Jefferson Coppola/Folha Imagem
Djanira Pereira, 55, se refugia do sol em abrigo rochoso no PI, onde há um sítio arqueológico


DA ENVIADA A SÃO RAIMUNDO NONATO (PI)

Os pés descalços e empoeirados denunciam o modo de vida de Djanira Amorim Pereira, 55. Ela e seu marido, Francisco, 55, vivem há meses de uma maneira bastante parecida com a dos primeiros moradores do Boqueirão das Camas, no Piauí, há 3.000 anos.
O casal, junto há 37 anos, se abriga do sol e da chuva da caatinga sob paredões rochosos inclinados pela erosão. Ripas arranjam um quarto e palafitas mantêm a comida longe do chão.

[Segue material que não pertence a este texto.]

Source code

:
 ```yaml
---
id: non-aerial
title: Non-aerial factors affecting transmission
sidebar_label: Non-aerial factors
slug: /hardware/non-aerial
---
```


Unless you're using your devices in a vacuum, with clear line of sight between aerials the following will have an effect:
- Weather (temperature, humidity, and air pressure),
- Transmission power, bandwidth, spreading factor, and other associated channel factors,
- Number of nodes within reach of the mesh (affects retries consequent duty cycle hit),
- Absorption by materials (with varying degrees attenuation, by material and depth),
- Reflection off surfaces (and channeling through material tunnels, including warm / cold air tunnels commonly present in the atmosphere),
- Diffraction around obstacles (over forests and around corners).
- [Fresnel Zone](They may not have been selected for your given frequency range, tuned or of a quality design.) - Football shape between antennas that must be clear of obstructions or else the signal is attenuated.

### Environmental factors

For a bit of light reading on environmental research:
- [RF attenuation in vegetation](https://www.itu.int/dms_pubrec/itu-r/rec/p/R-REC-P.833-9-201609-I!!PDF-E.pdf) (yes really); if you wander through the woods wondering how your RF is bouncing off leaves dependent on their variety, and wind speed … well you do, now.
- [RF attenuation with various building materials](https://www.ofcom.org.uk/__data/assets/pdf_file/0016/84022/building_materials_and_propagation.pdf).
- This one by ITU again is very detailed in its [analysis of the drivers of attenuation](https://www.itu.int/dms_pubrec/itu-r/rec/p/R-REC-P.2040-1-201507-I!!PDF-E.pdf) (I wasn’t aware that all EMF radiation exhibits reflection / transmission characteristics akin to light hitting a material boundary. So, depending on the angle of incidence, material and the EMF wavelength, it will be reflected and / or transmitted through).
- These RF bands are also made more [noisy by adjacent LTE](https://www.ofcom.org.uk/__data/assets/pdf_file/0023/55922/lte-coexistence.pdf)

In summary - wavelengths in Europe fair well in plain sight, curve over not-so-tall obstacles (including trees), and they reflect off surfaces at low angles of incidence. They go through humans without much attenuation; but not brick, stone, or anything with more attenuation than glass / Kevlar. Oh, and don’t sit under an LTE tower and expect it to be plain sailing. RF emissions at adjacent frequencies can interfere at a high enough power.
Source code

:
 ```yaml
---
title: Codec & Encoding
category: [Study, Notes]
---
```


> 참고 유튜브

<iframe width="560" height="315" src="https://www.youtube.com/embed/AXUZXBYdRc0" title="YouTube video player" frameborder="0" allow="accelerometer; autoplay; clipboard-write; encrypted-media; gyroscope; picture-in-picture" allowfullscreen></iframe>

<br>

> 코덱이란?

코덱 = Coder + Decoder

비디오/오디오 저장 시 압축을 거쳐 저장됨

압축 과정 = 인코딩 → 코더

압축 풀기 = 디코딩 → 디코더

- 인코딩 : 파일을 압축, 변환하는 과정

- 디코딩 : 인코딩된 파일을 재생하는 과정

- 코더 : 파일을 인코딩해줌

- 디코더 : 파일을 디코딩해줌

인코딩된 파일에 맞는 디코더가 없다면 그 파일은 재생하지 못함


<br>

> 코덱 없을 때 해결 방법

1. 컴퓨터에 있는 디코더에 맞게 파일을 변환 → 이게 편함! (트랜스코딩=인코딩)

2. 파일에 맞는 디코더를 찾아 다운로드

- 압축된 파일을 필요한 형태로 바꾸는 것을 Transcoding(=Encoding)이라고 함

Nas paredes, em vez de quadros, havia desenhos milenares deixados pelos antigos condôminos. Agora, estão cobertos por uma camada grossa de fuligem, porém um ou outro risco ainda pode ser visto -com atenção.
Djanira e Francisco são moradores do município de São Raimundo Nonato, mas vivem no sertão para plantar mandioca, feijão e milho para consumo próprio -e caçar de forma ilegal, diz o Ibama. É uma atividade mais lucrativa do que o serviço de vigia noturno que ele mantém em uma clínica na cidade.
A caça de animais, especialmente tatus, é estimulada por um mercado negro local, que vê o bicho como iguaria. Quanto mais raro e ameaçado é o animal, mais alto é o preço pago por ele. Técnicos do Ibama que acompanharam a reportagem dizem que os animais abatidos são guardados em locais afastados, o que dificulta a apreensão e o flagrante.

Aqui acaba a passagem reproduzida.